AT&T customers in New York City are no strangers to complaining about the quality of the carrier’s 3G service. Wireless coverage has been particularly problematic in several metropolitan areas across the United States, thanks to a deadly combination of data-hungry smartphones like the iPhone, high population density, and tall buildings, which can be detrimental to the high frequencies used by 3G communications.
It seems, however, that Big Apple residents may get some respite from its network woes: AT&T has announced the completion of an ambitious plan to improve both the capacity and efficiency of its service.
Targeted specifically at smartphone users, the plan includes both hardware and software upgrades to AT&T’s cellular infrastructure. Most of Manhattan and some other location in the Bronx, Brooklyn and Queens now sport towers that have been equipped to transmit in the 850MHz frequency spectrum, which the company says provides higher performance.

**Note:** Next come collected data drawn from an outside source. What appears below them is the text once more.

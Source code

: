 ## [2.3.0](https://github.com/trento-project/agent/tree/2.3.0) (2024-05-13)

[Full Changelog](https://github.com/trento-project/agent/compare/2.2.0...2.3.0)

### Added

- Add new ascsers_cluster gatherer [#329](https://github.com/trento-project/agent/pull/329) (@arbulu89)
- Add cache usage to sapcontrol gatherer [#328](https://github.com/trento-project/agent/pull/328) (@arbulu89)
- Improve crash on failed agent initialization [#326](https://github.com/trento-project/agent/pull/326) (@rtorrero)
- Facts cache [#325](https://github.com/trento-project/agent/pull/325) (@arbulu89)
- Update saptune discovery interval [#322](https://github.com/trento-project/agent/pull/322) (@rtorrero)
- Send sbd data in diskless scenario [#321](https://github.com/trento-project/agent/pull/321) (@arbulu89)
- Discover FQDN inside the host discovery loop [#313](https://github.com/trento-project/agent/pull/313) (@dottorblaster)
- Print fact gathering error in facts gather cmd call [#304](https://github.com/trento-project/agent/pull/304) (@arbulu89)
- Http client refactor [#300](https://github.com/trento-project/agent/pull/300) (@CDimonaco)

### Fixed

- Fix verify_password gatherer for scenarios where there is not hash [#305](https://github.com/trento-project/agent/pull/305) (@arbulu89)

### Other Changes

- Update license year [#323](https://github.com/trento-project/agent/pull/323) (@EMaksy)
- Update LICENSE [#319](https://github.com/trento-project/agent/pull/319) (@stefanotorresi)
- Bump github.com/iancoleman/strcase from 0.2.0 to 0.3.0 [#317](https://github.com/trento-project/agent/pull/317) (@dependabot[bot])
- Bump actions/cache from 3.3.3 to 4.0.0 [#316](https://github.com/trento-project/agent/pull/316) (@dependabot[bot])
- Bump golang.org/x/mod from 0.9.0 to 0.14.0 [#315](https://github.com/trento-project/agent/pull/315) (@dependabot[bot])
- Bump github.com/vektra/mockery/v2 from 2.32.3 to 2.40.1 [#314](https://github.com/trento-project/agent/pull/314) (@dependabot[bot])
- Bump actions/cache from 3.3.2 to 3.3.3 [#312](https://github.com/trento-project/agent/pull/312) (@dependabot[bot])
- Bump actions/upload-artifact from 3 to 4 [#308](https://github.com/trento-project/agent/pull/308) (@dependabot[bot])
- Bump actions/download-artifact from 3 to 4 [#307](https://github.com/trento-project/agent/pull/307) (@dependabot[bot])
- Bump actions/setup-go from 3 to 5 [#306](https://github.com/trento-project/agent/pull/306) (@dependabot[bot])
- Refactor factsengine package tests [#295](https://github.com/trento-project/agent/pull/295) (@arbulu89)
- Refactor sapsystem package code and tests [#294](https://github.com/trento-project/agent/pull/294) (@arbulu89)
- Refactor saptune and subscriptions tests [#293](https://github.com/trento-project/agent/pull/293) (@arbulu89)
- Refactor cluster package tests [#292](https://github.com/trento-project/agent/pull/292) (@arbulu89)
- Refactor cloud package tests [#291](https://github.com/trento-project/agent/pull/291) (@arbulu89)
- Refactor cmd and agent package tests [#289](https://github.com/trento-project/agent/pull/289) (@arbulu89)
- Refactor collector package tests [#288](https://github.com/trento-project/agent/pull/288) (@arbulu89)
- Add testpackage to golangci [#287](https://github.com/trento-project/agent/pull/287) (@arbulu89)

The cells’ connections to AT&T’s central offices, called backhauls, have also been replaced to allow for faster transmission rates, while the software that runs the cellular switches themselves has been upgraded to support HSPA, whose data rates can reach of up to 7.2Mbps on compatible devices, as part of a nationwide initiative.
The upgrades also include moves aimed at taking the stress off of the 3G frequencies in locations that regularly see a large concentration of mobile users. For example, AT&T has installed a Wi-Fi hotspot in Times Square, which has one of the largest amount of pedestrian traffic in the world. Since AT&T smartphone customers can access the hotspot for free, its availability will help alleviate some of the congestion on the 3G frequencies.
Altogether, these changes are already paying off, according to the company: “Internal numbers” show improvement in voice call quality of 47 percent and 3G data download speeds by 25 percent. Unfortunately, the company also says that data usage on its network is up 5,000 percent from 2007 to 2009, and it's rather unclear how all these percentages relate to each other (though this author suspects that a number of New Yorkers would say “not favorably”).
AT&T has been upgrading its network nationwide in response to the increase in data and voice traffic caused primarily by recent-generation smartphones for some time now. Last December, the company announced a 100-day, $2 billion plan to introduce numerous updates and upgrades into its entire system, perhaps in response to surveys that recorded its customer satisfaction level among the lowest in the industry.
Last week, AT&T promised, via press release, that an upgrade process similar to the one just completed in New York is currently under way in Chicago, where it plans on erecting dozens of new cellular towers and upgrading 300 existing ones.